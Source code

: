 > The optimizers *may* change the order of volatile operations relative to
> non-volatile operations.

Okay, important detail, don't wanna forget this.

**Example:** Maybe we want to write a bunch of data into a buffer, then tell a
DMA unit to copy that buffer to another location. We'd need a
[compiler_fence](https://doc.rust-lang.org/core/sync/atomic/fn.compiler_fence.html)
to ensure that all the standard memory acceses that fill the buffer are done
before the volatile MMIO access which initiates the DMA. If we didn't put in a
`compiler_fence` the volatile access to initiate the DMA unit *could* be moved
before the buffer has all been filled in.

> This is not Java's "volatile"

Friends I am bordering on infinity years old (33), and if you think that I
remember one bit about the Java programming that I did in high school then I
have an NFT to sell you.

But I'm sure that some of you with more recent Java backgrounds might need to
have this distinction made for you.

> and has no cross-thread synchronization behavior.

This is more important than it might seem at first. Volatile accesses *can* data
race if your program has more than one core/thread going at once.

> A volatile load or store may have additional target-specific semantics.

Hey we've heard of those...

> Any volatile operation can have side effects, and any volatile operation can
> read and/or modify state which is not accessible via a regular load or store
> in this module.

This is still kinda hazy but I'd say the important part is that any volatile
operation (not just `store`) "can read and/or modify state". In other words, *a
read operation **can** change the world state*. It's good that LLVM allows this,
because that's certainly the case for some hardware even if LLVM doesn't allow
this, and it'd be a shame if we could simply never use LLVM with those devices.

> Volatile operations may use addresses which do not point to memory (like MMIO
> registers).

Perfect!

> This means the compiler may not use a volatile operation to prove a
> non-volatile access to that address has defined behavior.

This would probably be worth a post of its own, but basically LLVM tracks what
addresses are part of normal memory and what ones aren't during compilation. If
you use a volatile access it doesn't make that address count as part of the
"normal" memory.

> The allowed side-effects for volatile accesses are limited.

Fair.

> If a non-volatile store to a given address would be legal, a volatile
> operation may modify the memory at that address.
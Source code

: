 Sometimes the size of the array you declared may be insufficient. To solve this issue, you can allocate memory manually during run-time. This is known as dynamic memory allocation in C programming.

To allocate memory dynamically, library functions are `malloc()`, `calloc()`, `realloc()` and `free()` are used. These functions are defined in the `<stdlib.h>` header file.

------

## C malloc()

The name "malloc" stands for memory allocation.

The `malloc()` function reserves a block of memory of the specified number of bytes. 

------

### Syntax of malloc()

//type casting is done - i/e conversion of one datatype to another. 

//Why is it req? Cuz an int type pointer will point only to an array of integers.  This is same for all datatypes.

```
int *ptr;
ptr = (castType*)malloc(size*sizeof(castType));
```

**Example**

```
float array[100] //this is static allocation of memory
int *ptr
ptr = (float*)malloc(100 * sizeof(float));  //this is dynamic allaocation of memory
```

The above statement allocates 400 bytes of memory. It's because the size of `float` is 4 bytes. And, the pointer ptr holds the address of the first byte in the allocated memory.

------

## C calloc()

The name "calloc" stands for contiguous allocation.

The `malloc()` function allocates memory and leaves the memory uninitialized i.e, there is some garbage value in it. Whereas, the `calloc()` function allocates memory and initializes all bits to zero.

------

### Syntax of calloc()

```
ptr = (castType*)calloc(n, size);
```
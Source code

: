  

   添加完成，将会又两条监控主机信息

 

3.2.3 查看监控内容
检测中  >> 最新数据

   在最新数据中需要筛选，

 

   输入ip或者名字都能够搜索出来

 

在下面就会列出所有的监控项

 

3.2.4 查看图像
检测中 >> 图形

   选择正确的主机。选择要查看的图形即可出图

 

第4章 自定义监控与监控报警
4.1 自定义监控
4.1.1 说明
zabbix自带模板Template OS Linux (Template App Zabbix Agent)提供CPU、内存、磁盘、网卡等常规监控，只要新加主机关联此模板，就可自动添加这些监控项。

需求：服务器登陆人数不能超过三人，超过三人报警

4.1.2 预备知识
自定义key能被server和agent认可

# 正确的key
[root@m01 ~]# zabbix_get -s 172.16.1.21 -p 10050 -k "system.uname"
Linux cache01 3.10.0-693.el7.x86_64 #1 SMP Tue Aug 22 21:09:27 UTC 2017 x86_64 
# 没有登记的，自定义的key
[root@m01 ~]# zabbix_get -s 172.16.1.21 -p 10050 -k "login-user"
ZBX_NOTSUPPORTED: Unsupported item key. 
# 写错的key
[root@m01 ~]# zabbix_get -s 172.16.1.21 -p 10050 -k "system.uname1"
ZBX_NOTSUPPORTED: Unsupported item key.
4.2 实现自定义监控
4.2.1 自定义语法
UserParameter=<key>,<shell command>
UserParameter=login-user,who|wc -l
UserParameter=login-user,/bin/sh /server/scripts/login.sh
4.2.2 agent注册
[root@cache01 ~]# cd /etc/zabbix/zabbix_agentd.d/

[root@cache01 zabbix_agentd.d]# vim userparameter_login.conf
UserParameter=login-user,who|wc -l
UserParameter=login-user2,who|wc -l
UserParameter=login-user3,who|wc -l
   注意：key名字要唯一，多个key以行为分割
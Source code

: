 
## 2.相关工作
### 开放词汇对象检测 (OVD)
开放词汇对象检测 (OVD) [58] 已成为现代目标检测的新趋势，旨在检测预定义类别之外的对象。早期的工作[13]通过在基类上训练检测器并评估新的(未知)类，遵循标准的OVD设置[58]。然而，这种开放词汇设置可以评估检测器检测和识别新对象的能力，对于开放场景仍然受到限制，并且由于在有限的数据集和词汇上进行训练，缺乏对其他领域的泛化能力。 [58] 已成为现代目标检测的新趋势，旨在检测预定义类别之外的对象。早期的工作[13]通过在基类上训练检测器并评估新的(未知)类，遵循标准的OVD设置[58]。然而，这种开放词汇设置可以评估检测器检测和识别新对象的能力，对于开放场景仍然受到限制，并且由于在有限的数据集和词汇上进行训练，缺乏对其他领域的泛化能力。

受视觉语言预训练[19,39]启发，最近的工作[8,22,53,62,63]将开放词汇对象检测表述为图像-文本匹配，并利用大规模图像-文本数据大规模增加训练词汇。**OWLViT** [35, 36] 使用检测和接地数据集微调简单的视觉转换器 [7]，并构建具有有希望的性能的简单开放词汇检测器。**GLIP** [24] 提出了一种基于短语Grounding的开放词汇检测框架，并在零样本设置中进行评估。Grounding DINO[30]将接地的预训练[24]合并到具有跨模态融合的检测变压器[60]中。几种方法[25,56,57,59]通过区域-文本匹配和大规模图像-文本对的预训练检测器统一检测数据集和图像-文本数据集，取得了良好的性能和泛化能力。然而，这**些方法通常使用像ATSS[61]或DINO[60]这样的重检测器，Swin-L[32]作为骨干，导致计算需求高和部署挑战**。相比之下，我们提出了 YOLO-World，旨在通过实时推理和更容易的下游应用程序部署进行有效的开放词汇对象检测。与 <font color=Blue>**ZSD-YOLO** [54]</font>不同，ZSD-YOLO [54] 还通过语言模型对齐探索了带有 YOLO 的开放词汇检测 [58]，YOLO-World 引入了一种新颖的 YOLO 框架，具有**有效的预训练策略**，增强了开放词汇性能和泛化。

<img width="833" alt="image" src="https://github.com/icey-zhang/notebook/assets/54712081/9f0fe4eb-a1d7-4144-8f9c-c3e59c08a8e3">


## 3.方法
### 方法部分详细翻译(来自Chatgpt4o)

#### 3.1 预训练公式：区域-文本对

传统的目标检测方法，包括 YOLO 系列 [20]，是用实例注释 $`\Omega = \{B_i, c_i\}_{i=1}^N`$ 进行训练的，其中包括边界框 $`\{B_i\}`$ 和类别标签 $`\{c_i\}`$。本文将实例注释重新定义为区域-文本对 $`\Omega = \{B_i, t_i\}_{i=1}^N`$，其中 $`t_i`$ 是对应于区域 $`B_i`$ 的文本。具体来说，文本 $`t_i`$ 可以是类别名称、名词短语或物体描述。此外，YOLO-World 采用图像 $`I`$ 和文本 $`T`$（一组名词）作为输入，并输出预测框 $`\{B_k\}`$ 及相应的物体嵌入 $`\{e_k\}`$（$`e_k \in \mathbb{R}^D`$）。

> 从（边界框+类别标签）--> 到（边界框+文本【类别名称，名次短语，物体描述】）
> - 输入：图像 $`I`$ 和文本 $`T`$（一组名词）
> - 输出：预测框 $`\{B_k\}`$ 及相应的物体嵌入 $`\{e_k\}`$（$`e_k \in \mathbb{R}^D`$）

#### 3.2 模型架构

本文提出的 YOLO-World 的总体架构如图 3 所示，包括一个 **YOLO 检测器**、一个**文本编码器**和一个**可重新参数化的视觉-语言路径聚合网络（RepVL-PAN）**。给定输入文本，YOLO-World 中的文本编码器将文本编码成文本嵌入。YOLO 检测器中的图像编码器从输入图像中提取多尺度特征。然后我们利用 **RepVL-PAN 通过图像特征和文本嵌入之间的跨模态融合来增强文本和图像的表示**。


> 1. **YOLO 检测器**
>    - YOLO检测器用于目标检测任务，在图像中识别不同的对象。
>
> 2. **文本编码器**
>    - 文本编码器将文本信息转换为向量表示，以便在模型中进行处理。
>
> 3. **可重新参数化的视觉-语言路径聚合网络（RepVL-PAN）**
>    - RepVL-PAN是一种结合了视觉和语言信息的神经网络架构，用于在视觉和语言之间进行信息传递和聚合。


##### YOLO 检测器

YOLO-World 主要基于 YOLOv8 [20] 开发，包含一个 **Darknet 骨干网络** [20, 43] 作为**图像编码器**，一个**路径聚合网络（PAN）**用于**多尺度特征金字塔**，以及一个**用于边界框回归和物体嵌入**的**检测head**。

◆ ◆ ◆ ◆

Aim of the exercise: Every line in the data that holds the string "than" should be copied.

Expected answer:
This is more important than it might seem at first. Volatile accesses *can* data
race if your program has more than one core/thread going at once.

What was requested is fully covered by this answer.